GIVEN RECORDS ->

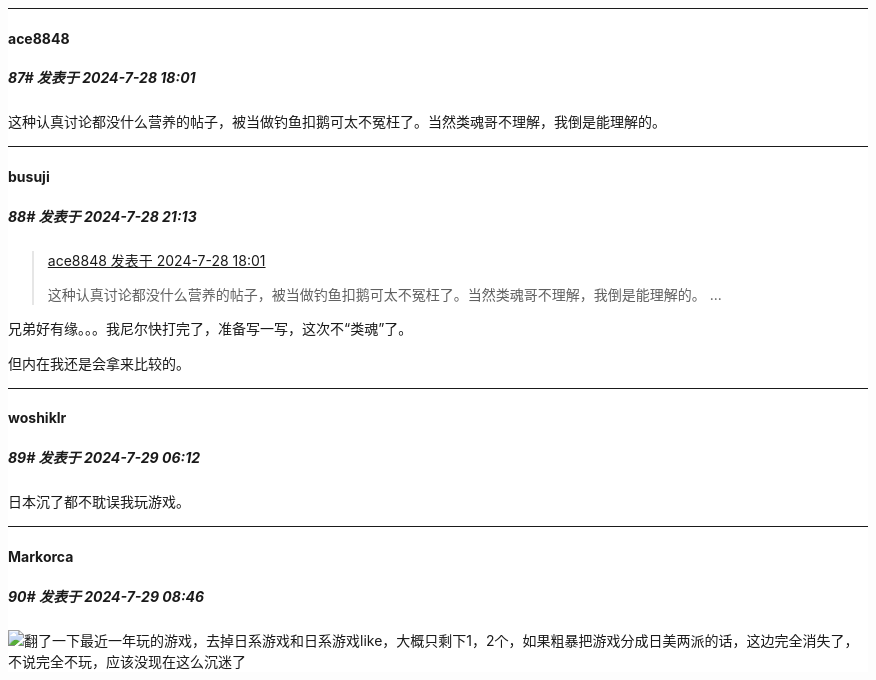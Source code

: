 
*****

####  ace8848  
##### 87#       发表于 2024-7-28 18:01

这种认真讨论都没什么营养的帖子，被当做钓鱼扣鹅可太不冤枉了。当然类魂哥不理解，我倒是能理解的。


*****

####  busuji  
##### 88#       发表于 2024-7-28 21:13

<blockquote><a href="httphttps://bbs.saraba1st.com/2b/forum.php?mod=redirect&amp;goto=findpost&amp;pid=65724330&amp;ptid=2192911" target="_blank">ace8848 发表于 2024-7-28 18:01</a>

这种认真讨论都没什么营养的帖子，被当做钓鱼扣鹅可太不冤枉了。当然类魂哥不理解，我倒是能理解的。 ...</blockquote>
兄弟好有缘。。。我尼尔快打完了，准备写一写，这次不“类魂”了。

但内在我还是会拿来比较的。


*****

####  woshiklr  
##### 89#       发表于 2024-7-29 06:12

日本沉了都不耽误我玩游戏。


*****

####  Markorca  
##### 90#       发表于 2024-7-29 08:46

<img src="https://static.saraba1st.com/image/smiley/face2017/044.png" referrerpolicy="no-referrer">翻了一下最近一年玩的游戏，去掉日系游戏和日系游戏like，大概只剩下1，2个，如果粗暴把游戏分成日美两派的话，这边完全消失了，不说完全不玩，应该没现在这么沉迷了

INSTRUCTIONS FOR THE TASK ->
Would you set down the records exactly, with no pictures included?

REPLY ->
Source code

: 
*****

####  ace8848  
##### 87#       发表于 2024-7-28 18:01

这种认真讨论都没什么营养的帖子，被当做钓鱼扣鹅可太不冤枉了。当然类魂哥不理解，我倒是能理解的。


*****

####  busuji  
##### 88#       发表于 2024-7-28 21:13

<blockquote><a href="httphttps://bbs.saraba1st.com/2b/forum.php?mod=redirect&amp;goto=findpost&amp;pid=65724330&amp;ptid=2192911" target="_blank">ace8848 发表于 2024-7-28 18:01</a>

这种认真讨论都没什么营养的帖子，被当做钓鱼扣鹅可太不冤枉了。当然类魂哥不理解，我倒是能理解的。 ...</blockquote>
兄弟好有缘。。。我尼尔快打完了，准备写一写，这次不“类魂”了。

但内在我还是会拿来比较的。


*****

####  woshiklr  
##### 89#       发表于 2024-7-29 06:12

日本沉了都不耽误我玩游戏。


*****

####  Markorca  
##### 90#       发表于 2024-7-29 08:46

<img src="https://static.saraba1st.com/image/smiley/face2017/044.png" referrerpolicy="no-referrer">翻了一下最近一年玩的游戏，去掉日系游戏和日系游戏like，大概只剩下1，2个，如果粗暴把游戏分成日美两派的话，这边完全消失了，不说完全不玩，应该没现在这么沉迷了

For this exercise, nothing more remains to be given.